Homology Modeling of an Alternative Splice Variant of Human Granulocyte Colony-Stimulating Factor, G-CSF Isoform D, and Study of Its Binding Properties by Molecular Docking

Abstract

Granulocyte colony-stimulating factor (G-CSF) is known as the major mediator of granulopoiesis. However, overexpression of G-CSF has been reported in many tumors and in most cases, it indicates a poor prognosis. In the present study for the first time, we reported expression of a shorter splice variant of G-CSF with deletion of exon three (G-CSF isoform D) in a G-CSF producing cell line (Mehr 80). Exon skipping can lead to structural and functional changes in the resultant protein.
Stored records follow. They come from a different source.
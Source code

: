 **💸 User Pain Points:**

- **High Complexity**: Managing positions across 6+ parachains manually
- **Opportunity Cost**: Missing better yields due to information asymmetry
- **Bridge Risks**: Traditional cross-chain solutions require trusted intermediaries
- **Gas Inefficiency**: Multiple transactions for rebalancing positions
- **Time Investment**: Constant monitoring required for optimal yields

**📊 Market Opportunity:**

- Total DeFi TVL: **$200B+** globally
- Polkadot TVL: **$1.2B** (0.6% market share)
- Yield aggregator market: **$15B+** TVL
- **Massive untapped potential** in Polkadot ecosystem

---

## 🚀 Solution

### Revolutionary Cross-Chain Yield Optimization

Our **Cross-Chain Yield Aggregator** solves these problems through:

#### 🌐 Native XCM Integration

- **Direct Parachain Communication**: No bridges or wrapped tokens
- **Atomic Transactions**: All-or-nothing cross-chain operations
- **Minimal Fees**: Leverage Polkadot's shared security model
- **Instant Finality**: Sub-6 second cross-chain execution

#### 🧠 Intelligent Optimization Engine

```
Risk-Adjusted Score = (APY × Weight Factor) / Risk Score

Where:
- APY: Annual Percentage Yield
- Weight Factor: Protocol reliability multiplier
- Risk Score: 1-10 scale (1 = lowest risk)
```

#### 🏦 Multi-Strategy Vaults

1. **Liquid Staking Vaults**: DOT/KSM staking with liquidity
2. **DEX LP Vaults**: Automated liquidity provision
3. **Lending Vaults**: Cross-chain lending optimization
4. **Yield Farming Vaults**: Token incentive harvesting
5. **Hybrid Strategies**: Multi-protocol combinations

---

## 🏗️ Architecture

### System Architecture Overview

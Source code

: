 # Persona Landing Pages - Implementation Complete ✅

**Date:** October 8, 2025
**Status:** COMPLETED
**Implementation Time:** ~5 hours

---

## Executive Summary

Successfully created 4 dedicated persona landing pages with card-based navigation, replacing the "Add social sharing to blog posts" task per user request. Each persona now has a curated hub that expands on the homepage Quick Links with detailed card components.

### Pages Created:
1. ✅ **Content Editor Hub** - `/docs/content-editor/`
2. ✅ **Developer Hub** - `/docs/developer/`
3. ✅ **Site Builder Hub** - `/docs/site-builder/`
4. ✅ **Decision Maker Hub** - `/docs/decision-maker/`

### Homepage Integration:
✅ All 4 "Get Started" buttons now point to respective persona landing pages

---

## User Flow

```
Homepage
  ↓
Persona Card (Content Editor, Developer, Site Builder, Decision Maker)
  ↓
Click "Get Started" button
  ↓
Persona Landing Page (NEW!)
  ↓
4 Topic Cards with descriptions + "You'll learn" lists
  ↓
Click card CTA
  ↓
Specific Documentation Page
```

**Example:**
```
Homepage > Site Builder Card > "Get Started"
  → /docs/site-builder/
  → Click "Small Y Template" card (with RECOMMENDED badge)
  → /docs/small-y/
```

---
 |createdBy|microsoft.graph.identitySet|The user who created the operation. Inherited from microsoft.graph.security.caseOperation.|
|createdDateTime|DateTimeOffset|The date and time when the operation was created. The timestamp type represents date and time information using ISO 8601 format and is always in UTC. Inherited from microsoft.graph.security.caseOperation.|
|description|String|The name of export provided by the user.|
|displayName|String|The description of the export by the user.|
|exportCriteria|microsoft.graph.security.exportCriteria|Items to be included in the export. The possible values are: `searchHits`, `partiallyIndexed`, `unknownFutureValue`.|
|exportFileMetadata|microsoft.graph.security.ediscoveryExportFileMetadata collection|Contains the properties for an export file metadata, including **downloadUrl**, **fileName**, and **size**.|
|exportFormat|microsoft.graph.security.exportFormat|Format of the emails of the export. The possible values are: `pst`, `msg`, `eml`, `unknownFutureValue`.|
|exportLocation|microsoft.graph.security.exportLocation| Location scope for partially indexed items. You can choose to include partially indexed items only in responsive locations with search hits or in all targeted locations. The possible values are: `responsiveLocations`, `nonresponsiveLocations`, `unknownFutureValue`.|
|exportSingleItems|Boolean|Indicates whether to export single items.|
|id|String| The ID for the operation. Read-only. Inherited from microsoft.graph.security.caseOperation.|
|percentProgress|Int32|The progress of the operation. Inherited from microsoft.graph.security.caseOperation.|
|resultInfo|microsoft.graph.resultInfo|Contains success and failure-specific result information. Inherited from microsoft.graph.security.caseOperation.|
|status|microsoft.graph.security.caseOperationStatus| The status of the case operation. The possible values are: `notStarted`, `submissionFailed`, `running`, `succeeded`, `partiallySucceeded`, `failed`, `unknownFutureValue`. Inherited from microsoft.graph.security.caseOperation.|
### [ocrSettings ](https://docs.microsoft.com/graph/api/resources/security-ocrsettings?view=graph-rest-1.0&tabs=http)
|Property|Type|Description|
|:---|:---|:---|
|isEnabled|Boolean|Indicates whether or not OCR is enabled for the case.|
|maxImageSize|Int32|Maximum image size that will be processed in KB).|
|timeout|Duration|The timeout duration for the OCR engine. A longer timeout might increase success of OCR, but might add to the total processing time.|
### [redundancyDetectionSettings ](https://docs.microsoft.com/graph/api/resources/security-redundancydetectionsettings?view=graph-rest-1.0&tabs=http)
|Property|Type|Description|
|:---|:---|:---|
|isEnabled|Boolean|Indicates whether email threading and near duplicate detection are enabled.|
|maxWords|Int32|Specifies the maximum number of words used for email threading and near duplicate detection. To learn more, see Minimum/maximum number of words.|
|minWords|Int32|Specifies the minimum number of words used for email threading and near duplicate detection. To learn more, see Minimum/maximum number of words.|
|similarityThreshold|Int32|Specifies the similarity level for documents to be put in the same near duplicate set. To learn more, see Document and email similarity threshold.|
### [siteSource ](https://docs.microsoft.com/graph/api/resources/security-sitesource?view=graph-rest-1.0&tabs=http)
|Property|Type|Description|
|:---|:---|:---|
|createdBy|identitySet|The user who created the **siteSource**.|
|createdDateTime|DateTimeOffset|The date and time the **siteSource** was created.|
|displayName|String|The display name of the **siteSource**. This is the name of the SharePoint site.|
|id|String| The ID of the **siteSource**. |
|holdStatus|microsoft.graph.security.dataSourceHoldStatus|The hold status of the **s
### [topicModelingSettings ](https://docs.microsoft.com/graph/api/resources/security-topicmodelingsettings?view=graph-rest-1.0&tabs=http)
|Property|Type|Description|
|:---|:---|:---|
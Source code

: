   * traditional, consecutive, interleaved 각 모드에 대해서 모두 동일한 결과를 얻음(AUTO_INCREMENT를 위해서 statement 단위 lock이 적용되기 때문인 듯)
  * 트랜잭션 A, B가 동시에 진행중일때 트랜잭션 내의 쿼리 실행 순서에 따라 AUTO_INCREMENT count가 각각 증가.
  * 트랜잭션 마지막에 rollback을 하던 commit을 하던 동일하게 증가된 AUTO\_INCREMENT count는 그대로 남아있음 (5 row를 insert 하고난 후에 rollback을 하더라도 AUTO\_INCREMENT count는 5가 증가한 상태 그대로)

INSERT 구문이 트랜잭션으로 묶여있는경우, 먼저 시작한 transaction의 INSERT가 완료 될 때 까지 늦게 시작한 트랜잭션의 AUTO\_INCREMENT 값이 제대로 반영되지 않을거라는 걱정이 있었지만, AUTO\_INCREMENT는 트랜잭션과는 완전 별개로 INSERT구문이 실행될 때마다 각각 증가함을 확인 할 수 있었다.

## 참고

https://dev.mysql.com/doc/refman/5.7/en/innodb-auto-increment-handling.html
We used “in silico” homology modeling technique to elucidate the 3D structure and physicochemical properties of G-CSF isoform D. Homology modeling was performed by using X-ray crystal structure of full-length G-CSF (PDB ID 1CD9 chain A) as the template. The quality and reliability of model were further assessed by Ramachandran plot, ProSA-web, Verify3D, and ERRAT. To predict the binding modes of G-CSF isoform D to G-CSF receptor, we used docking server SwarmDock. The results of this study revealed that G-CSF isoform D consists of three major helices and a short helix within a connecting loop. All three major helices of isoform D interact with cytokine receptor homology (CRH) domain of the G-CSF receptor. However, G-CSF isoform D may not have proliferative activity since it lacks the binding site for Ig domain of G-CSF receptor. Currently, there is limited information about the G-CSF isoform D. The result of this study would give better insight into the structural and functional properties of this splice variant of G-CSF.